Edebiyatımızın kalbi daha ziyade roman ve hikayede atıyor. Bu damarın ürünleri kalıcı olacağa benziyor. Mehmet Sarı'nın Altıncı Hikaye ve Mazlum Dirican'ın Bir Yol Meseli isimli hikaye kitapları da bu yayınevimizden edebiyatseverlere ulaştı. Keza roman vadisinde hatırı sayılır iyi eserler yayımlanıyor ve okunuyor. Ahmet Karacan'ın Liman Şehrinin Uzun Hikayesi onlardan biri. Yine Cihan Buğdaycı'nın ilk romanı olan Varlığımın Kabul Ediliği Gün değişik bir eser. Engellilerin ruh evrenlerini anlamaya ve anlamlandırmaya doğru bir keşif kitabı. İlhan Akın'ın Ganj'ın Gözyaşları romanı ikinci baskısını yaptı. Kitap hakkında Hindistan Cumhuriyeti Ankara Büyükelçiliği Maslahatgüzarı Dr. Avs Ramesh Chandra'nın yazdığı yazıdan birkaç satır: "Bu kitap, gerçekten sevgiyle örülmüş bir çalışma. Çalışmasından dolayı İlhan Akın Bey'e minnettarım. Kendisi Hindistan tarihine, kültürüne dair hayret verici derinlikte bir bilgiye ve anlayışa sahip. Okurlar ister genç, ister yaşlı olsun bu romanı büyüleyici bulacaklardır."

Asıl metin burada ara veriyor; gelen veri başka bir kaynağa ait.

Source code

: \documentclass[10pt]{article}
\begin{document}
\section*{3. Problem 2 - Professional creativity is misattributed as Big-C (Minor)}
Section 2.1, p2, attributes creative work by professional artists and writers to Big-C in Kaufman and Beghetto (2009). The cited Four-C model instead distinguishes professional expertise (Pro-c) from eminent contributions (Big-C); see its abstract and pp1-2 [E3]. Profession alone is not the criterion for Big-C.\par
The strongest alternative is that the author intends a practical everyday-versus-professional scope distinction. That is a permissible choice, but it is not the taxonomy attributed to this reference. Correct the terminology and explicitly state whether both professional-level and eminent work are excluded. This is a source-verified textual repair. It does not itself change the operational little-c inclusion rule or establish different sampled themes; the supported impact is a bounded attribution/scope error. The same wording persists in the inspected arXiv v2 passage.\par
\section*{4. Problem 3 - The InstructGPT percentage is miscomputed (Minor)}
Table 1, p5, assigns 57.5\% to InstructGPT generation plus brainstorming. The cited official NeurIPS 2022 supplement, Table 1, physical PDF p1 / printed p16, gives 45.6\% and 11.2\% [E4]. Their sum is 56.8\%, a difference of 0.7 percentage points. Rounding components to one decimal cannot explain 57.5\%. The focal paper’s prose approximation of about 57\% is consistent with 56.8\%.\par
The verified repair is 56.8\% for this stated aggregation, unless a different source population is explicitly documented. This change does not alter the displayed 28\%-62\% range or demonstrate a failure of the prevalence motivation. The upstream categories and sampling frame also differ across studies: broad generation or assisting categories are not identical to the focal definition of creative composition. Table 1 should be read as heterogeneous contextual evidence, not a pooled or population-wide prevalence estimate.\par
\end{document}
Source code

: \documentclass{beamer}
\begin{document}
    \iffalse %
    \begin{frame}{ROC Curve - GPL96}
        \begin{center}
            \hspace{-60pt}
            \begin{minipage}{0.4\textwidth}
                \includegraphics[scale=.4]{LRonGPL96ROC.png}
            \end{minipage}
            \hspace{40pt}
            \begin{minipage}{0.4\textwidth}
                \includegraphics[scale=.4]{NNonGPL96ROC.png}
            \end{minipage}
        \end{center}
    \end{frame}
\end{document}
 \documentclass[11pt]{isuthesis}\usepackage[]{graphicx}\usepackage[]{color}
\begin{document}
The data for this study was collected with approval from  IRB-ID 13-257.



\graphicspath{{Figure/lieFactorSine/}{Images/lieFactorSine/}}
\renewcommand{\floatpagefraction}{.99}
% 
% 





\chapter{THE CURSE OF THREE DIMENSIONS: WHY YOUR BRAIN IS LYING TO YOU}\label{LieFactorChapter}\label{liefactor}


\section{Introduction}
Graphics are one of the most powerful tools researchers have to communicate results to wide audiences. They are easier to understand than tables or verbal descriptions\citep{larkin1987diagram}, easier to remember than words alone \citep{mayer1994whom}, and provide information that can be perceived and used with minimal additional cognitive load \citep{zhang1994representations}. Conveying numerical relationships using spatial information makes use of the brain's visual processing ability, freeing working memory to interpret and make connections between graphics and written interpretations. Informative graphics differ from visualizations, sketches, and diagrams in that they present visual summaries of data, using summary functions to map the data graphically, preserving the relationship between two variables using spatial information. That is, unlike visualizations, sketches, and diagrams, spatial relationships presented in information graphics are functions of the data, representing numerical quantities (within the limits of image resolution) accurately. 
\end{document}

Evet, rehavet yok, asla kapılmamalı. Yayıncılar gayrette, ama eğitimciler de, siyasetçiler de, hukukçular da çaba içinde olmalı. Herkes üzerine düşeni en iyi şekilde yapmalı. Vazif e mukaddes. İş ehline, görev liyakatlıya verilmeli. Böyle yapılmadığı zaman manevi vebal altına girildiği unutulmamalı. Üç günlük dünya için ayak oyunlarına, sahtekarlıklara gerek yok. İlim ve sanata daha çok değer verirsek, edebiyatı seversek, kitabı elimizden bırakmazsak, hür düşünceyi teşvik edersek o zaman kolay kolay kurulu robotlar, katil nesiller yetişebilemez. Aksine Nesl-i Cedit'lerin, Asım'ın, Büyük Doğu'nun ve Diriliş'in nesillerinin gümrah bir şekilde toplumun her kesiminde adaleti, hakkaniyeti ve muhabbeti tesis ettiklerini görürüz. Ümitvarız, gelecek günler çok daha aydınlık olacaktır.